DROP TEXT SEARCH DICTIONARY IF EXISTS simple_english_with_stopwords CASCADE;
CREATE TEXT SEARCH DICTIONARY simple_english_with_stopwords (TEMPLATE = pg_catalog.simple);
CREATE TEXT SEARCH CONFIGURATION simple_english_with_stopwords (copy = english);
ALTER TEXT SEARCH CONFIGURATION simple_english_with_stopwords
   ALTER MAPPING FOR asciihword, asciiword, hword, hword_asciipart, hword_part, word
   WITH simple_english_with_stopwords;

which should include not only generic terms but stop words.

Based on that I am expecting that something like:

SELECT to_tsvector('open plan') @@ to_tsquery('off <-> plan');

would return false as off is not in the text. But for some reason it is returning true.

If I run just:

# SELECT to_tsquery('off <-> plan');
 to_tsquery
------------
 'plan'
(1 row)

which explains why the previous expression is returning true. But why the query has removed the off term? Any idea?

1

You have created a new dictionary and such, but you are not using it.

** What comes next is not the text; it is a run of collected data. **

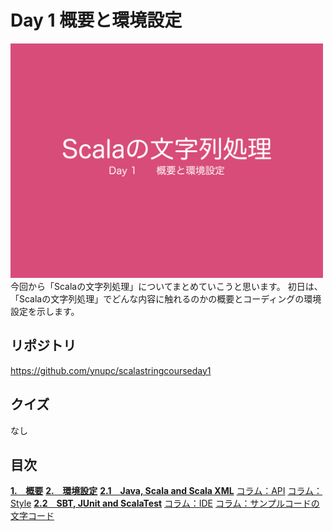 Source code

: <h1>Day 1 概要と環境設定</h1>
<img src="image/string_course.001.jpeg" width="500px">  
今回から「Scalaの文字列処理」についてまとめていこうと思います。 初日は、「Scalaの文字列処理」でどんな内容に触れるのかの概要とコーディングの環境設定を示します。  

<h2>リポジトリ</h2>
<a href="https://github.com/ynupc/scalastringcourseday1" target="_blank">https://github.com/ynupc/scalastringcourseday1</a>  

<h2>クイズ</h2>
なし  

<h2>目次</h2>
<strong><a href="doc/overview.md#1概要">1.　概要</a></strong>  
<strong><a href="doc/preferences.md#2環境設定">2.　環境設定</a></strong>  
<strong><a href="doc/preferences.md#21java-scala-and-scala-xml">2.1　Java, Scala and Scala XML</a></strong>  
<a href="doc/preferences.md#コラムapi">コラム：API</a>  
<a href="doc/preferences.md#コラムstyle">コラム：Style</a>  
<strong><a href="doc/preferences.md#22sbt-junit-and-scalatest">2.2　SBT, JUnit and ScalaTest</a></strong>  
<a href="doc/preferences.md#コラムide">コラム：IDE</a>  
<a href="doc/preferences.md#コラムサンプルコードの文字コード">コラム：サンプルコードの文字コード</a>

SELECT to_tsquery('simple_english_with_stopwords','off <-> plan');
    to_tsquery    
------------------
 'off' <-> 'plan'
(1 row)

Or:

set default_text_search_config TO 'simple_english_with_stopwords';
SELECT to_tsquery('off <-> plan');
    to_tsquery    
------------------
 'off' <-> 'plan'

The first, more verbose, option is better if you want to use FTS indexes, otherwise you run into mutability problems.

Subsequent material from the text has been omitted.